Gang scheduling aims to start all correlated processes at the same time. This prevents
the process group from being blocked when the system fails to start some processes.
For example, if you submit a batch job that contains multiple tasks, either all of
the tasks are scheduled or none of them is scheduled. Task scheduling in the all-or-nothing
scenario is known as gang scheduling.
Kubernetes is widely used in online service orchestration. ACK wants to use Kubernetes
as a platform for unified management of online services and offline jobs. This improves
the resource utilization and performance of clusters. However, kube-scheduler cannot
migrate specific offline workloads to Kubernetes clusters. For example, if a job requires
all-or-nothing scheduling, all tasks of the job must be scheduled at the same time.
If only some of the tasks are started, the started jobs must wait until all the remaining
tasks are scheduled. If each submitted job contains unscheduled tasks, all submitted
jobs remain in the Pending state and the cluster is deadlocked. To avoid this situation,
you must enable gang scheduling for kube-scheduler.
Features
In ACK, a pod group is a group of pods that need to be scheduled at the same time.
When you submit a job that requires all-or-nothing scheduling, you can add labels to pods. The labels specify the name of the pod group to which the job belongs and
the minimum number of tasks that must be scheduled to run the job. kube-scheduler
schedules tasks based on the minimum number of tasks that must be scheduled. The tasks
are scheduled only when the cluster resources are sufficient to schedule the required
number of tasks. Otherwise, the job remains in the Pending state.
How to enable gang scheduling
To enable gang scheduling, set min-available and name by adding labels to the pods.
labels:
pod-group.scheduling.sigs.k8s.io/name: tf-smoke-gpu
pod-group.scheduling.sigs.k8s.io/min-available: "3"
- name: Specifies the name of a pod group.
- min-available: Specifies the minimum number of pods that must be scheduled to run a job. Pods are
scheduled only when the computing resources are sufficient to schedule the required
number of pods.
Note Pods in the same pod group must be assigned the same priority.
Examples
In this example, a distributed TensorFlow job is used to demonstrate how to enable
gang scheduling. The ACK cluster that is used in this example has four GPUs.

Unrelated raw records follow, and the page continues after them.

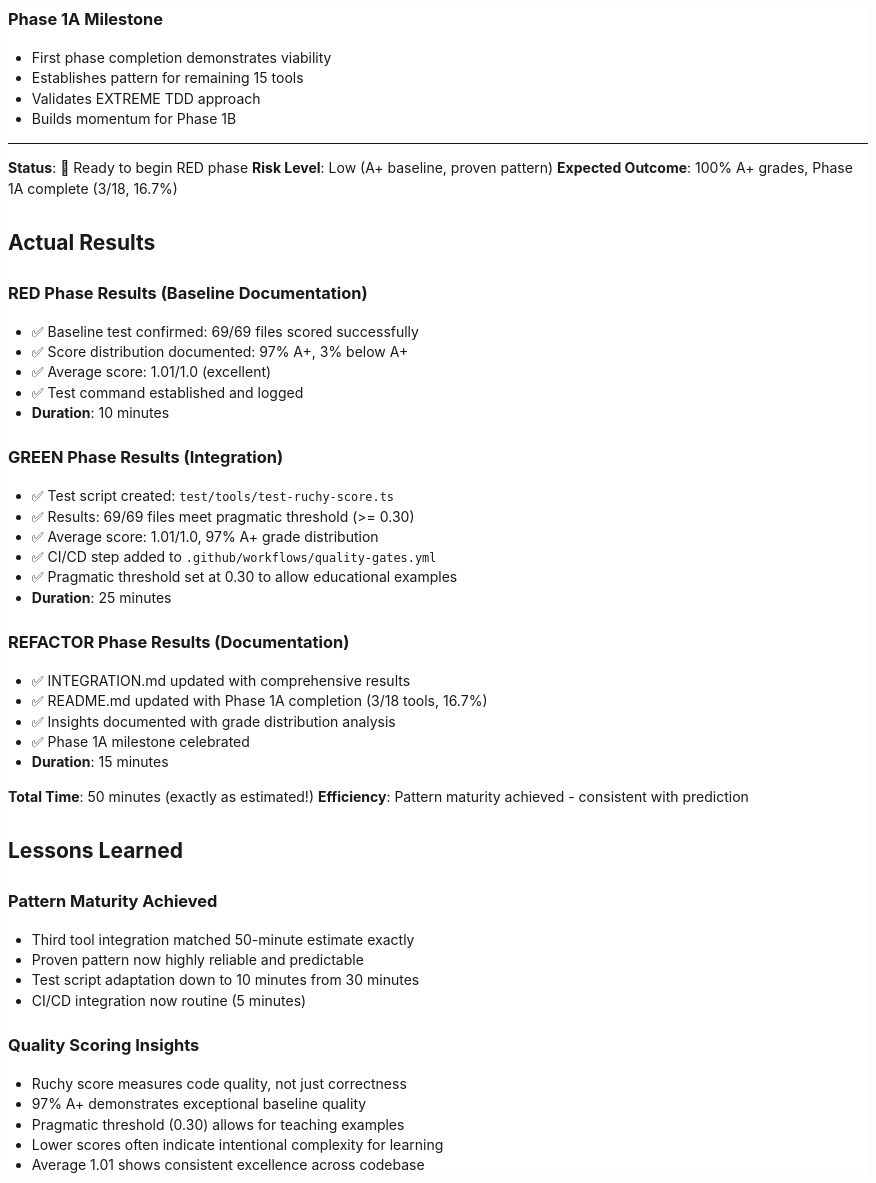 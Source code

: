 ### Phase 1A Milestone
- First phase completion demonstrates viability
- Establishes pattern for remaining 15 tools
- Validates EXTREME TDD approach
- Builds momentum for Phase 1B

---

**Status**: 🚀 Ready to begin RED phase
**Risk Level**: Low (A+ baseline, proven pattern)
**Expected Outcome**: 100% A+ grades, Phase 1A complete (3/18, 16.7%)

## Actual Results

### RED Phase Results (Baseline Documentation)
- ✅ Baseline test confirmed: 69/69 files scored successfully
- ✅ Score distribution documented: 97% A+, 3% below A+
- ✅ Average score: 1.01/1.0 (excellent)
- ✅ Test command established and logged
- **Duration**: 10 minutes

### GREEN Phase Results (Integration)
- ✅ Test script created: `test/tools/test-ruchy-score.ts`
- ✅ Results: 69/69 files meet pragmatic threshold (>= 0.30)
- ✅ Average score: 1.01/1.0, 97% A+ grade distribution
- ✅ CI/CD step added to `.github/workflows/quality-gates.yml`
- ✅ Pragmatic threshold set at 0.30 to allow educational examples
- **Duration**: 25 minutes

### REFACTOR Phase Results (Documentation)
- ✅ INTEGRATION.md updated with comprehensive results
- ✅ README.md updated with Phase 1A completion (3/18 tools, 16.7%)
- ✅ Insights documented with grade distribution analysis
- ✅ Phase 1A milestone celebrated
- **Duration**: 15 minutes

**Total Time**: 50 minutes (exactly as estimated!)
**Efficiency**: Pattern maturity achieved - consistent with prediction

## Lessons Learned

### Pattern Maturity Achieved
- Third tool integration matched 50-minute estimate exactly
- Proven pattern now highly reliable and predictable
- Test script adaptation down to 10 minutes from 30 minutes
- CI/CD integration now routine (5 minutes)

### Quality Scoring Insights
- Ruchy score measures code quality, not just correctness
- 97% A+ demonstrates exceptional baseline quality
- Pragmatic threshold (0.30) allows for teaching examples
- Lower scores often indicate intentional complexity for learning
- Average 1.01 shows consistent excellence across codebase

- Run the following command to use Arena of Kubeflow to deploy the environment in your ACK cluster to run the distributed
TensorFlow job.
Note Arena is a subproject of
Kubeflow. Kubeflow is an open source project for machine learning based on Kubernetes. Arena
allows you to manage the lifecycle of machine learning jobs by using the command line
interface or SDK. Lifecycle management includes environment setup, data preparation,
model development, model training, and model prediction. This improves the working
efficiency of data scientists.
git clone https://github.com/kubeflow/arena.git
kubectl create ns arena-system
kubectl create -f arena/kubernetes-artifacts/jobmon/jobmon-role.yaml
kubectl create -f arena/kubernetes-artifacts/tf-operator/tf-crd.yaml
kubectl create -f arena/kubernetes-artifacts/tf-operator/tf-operator.yaml
Run the following command to check whether the environment to run TensorFlow jobs
is deployed. If the pods are in the Running state, it indicates that the environment
is deployed.
kubectl get pods -n arena-system
NAME READY STATUS RESTARTS AGE
tf-job-dashboard-56cf48874f-gwlhv 1/1 Running 0 54s
tf-job-operator-66494d88fd-snm9m 1/1 Running 0 54s
- Use the following template to submit a distributed TensorFlow job to the ACK cluster.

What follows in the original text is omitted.